No matter who or what was at fault, flood victims wanted answers and Yakabuski responded in July of 2019 by appointing Doug McNeil as Special Advisor on Flooding. His mandate was to provide expert advice, to find out what happened and to make recommendations to the government to help in any future events.

McNeil’s report, Independent Review of the 2019 Flood Events in Ontario, provided recommendations that all levels of government, along with independent agencies and various organizations have acknowledged and taken steps to implement in order to reduce the damaging effects any future flooding may cause.

“When we appointed Doug McNeil in 2019, it was the first flooding report ever done in the province of Ontario,” he said. “It was quite comprehensive with 66 recommendations and some were for the province, some for the feds, some for independent agencies, municipalities and some for individuals as well.”

Yakabuski said the report recognized there were 11 separate ministries within the government that had a role in dealing with flooding, and as a result the government has acted on several of the recommendations to better prepare the province for future events.

“Just prior to COVID, in early 2020, we rolled out our flooding strategy which involves mechanisms as to how we would forecast flooding better, prepare for it better, manage it better when it happens and recover from it in its aftermath,” he said. “So we have increased our ability to forecast flooding and there are now more monitoring stations and we have made it clear to all our agencies exactly what their responsibilities are."

“We are now forecasting earlier in the year and gathering more data as to the makeup of the snow-packs and we have invested $4.7-million into additional forecasting and planning.”

He said, along with all levels of government and agencies making positive changes, property owners and those considering moving close to a river have a new awareness of flooding and the dangers of building a home close to the waterfront.

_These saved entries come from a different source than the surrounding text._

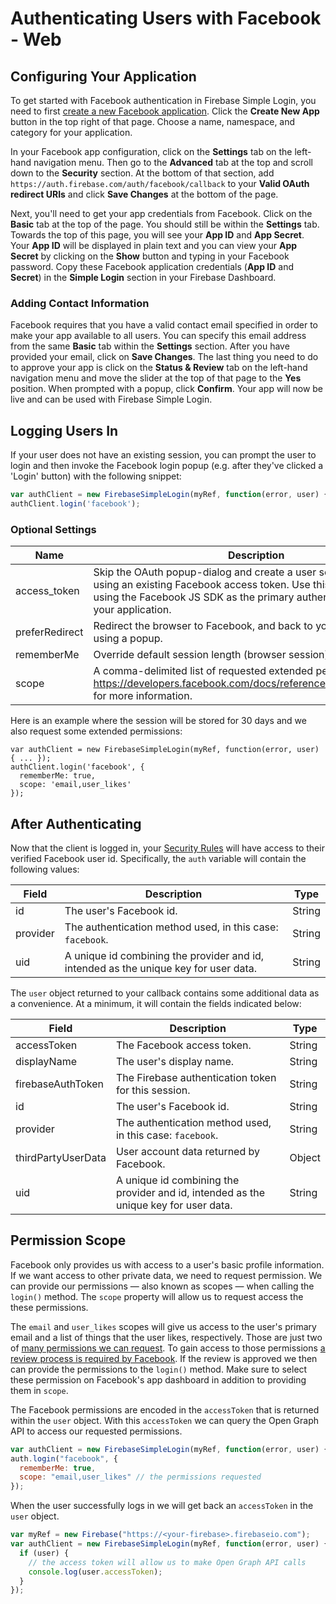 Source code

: # Authenticating Users with Facebook - Web


## Configuring Your Application

To get started with Facebook authentication in Firebase Simple Login, you need to first [create a new Facebook application](https://developers.facebook.com/apps). Click the __Create New App__ button in the top right of that page. Choose a name, namespace, and category for your application.

In your Facebook app configuration, click on the __Settings__ tab on the left-hand navigation menu. Then go to the __Advanced__ tab at the top and scroll down to the __Security__ section. At the bottom of that section, add `https://auth.firebase.com/auth/facebook/callback` to your __Valid OAuth redirect URIs__ and click __Save Changes__ at the bottom of the page.

Next, you'll need to get your app credentials from Facebook. Click on the __Basic__ tab at the top of the page. You should still be within the __Settings__ tab. Towards the top of this page, you will see your __App ID__ and __App Secret__. Your __App ID__ will be displayed in plain text and you can view your __App Secret__ by clicking on the __Show__ button and typing in your Facebook password. Copy these Facebook application credentials (__App ID__ and __Secret__) in the __Simple Login__ section in your Firebase Dashboard.

### Adding Contact Information

Facebook requires that you have a valid contact email specified in order to make your app available to all users. You can specify this email address from the same __Basic__ tab within the __Settings__ section. After you have provided your email, click on __Save Changes__. The last thing you need to do to approve your app is click on the __Status & Review__ tab on the left-hand navigation menu and move the slider at the top of that page to the __Yes__ position. When prompted with a popup, click __Confirm__. Your app will now be live and can be used with Firebase Simple Login.


## Logging Users In

If your user does not have an existing session, you can prompt the user to login and then invoke the Facebook login popup (e.g. after they've clicked a 'Login' button) with the following snippet:

```javascript
var authClient = new FirebaseSimpleLogin(myRef, function(error, user) { ... });
authClient.login('facebook');
```

### Optional Settings

| Name | Description | Type |
| --- | --- | --- |
| access_token | Skip the OAuth popup-dialog and create a user session directly using an existing Facebook access token. Use this option to continue using the Facebook JS SDK as the primary authentication method in your application. | String |
| preferRedirect | Redirect the browser to Facebook, and back to your site, instead of using a popup. | Boolean |
| rememberMe | Override default session length (browser session) to be 30 days. | Boolean |
| scope | A comma-delimited list of requested extended permissions. See https://developers.facebook.com/docs/reference/login/#permissions for more information. | String |

Here is an example where the session will be stored for 30 days and we also request some extended permissions:

```
var authClient = new FirebaseSimpleLogin(myRef, function(error, user) { ... });
authClient.login('facebook', {
  rememberMe: true,
  scope: 'email,user_likes'
});
```


## After Authenticating

Now that the client is logged in, your [Security Rules](https://www.firebase.com/docs/web/guide/securing-data.html) will have access to their verified Facebook user id. Specifically, the `auth` variable will contain the following values:

| Field | Description | Type |
| --- | --- | --- |
| id | The user's Facebook id. | String |
| provider | The authentication method used, in this case: `facebook`. | String |
| uid | A unique id combining the provider and id, intended as the unique key for user data. | String |

The `user` object returned to your callback contains some additional data as a convenience. At a minimum, it will contain the fields indicated below:

| Field | Description | Type |
| --- | --- | --- |
| accessToken | The Facebook access token. | String |
| displayName | The user's display name. | String |
| firebaseAuthToken | The Firebase authentication token for this session. | String |
| id | The user's Facebook id. | String |
| provider | The authentication method used, in this case: `facebook`. | String |
| thirdPartyUserData | User account data returned by Facebook. | Object |
| uid | A unique id combining the provider and id, intended as the unique key for user data. | String |


## Permission Scope

Facebook only provides us with access to a user's basic profile information. If we want access to other private data, we need to request permission. We can provide our permissions — also known as scopes — when calling the `login()` method. The `scope` property will allow us to request access the these permissions.

The `email` and `user_likes` scopes will give us access to the user's primary email and a list of things that the user likes, respectively. Those are just two of [many permissions we can request](https://developers.facebook.com/docs/facebook-login/permissions/). To gain access to those permissions [a review process is required by Facebook](https://developers.facebook.com/docs/facebook-login/permissions/#review). If the review is approved we then can provide the permissions to the `login()` method. Make sure to select these permission on Facebook's app dashboard in addition to providing them in `scope`.

The Facebook permissions are encoded in the `accessToken` that is returned within the `user` object. With this `accessToken` we can query the Open Graph API to access our requested permissions.

```javascript
var authClient = new FirebaseSimpleLogin(myRef, function(error, user) { ... });
auth.login("facebook", {
  rememberMe: true,
  scope: "email,user_likes" // the permissions requested
});
```

When the user successfully logs in we will get back an `accessToken` in the `user` object.

```javascript
var myRef = new Firebase("https://<your-firebase>.firebaseio.com");
var authClient = new FirebaseSimpleLogin(myRef, function(error, user) {
  if (user) {
    // the access token will allow us to make Open Graph API calls
    console.log(user.accessToken);
  }
});
```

He cites changes in land planning practices at the municipal levels in terms of flood plain mapping and noted the provincial government has already begun investing more into this area.

Compared to 2017 and 2019, Yakabuski said the province and respective agencies are is in a better position in 2021 in terms of forecasting, planning and communication practices.  

However, he said one unknown variable still remains.

“One thing Mr. McNeil’s report made absolutely and crystal clear is that flooding is not something we can prevent, but what we can do is find better ways to deal with it than we have been doing in the past,” he said. “But we can’t predict how much and how fast the snow will melt or how much rain will fall because in the end, Mother Nature has the last word.”

Although the City of Ottawa has opened sandbag sites this spring, it is not expecting a terrible flood season. Burn bans have been put into place in multiple local municipalities over the last couple of weeks due to dry environmental conditions.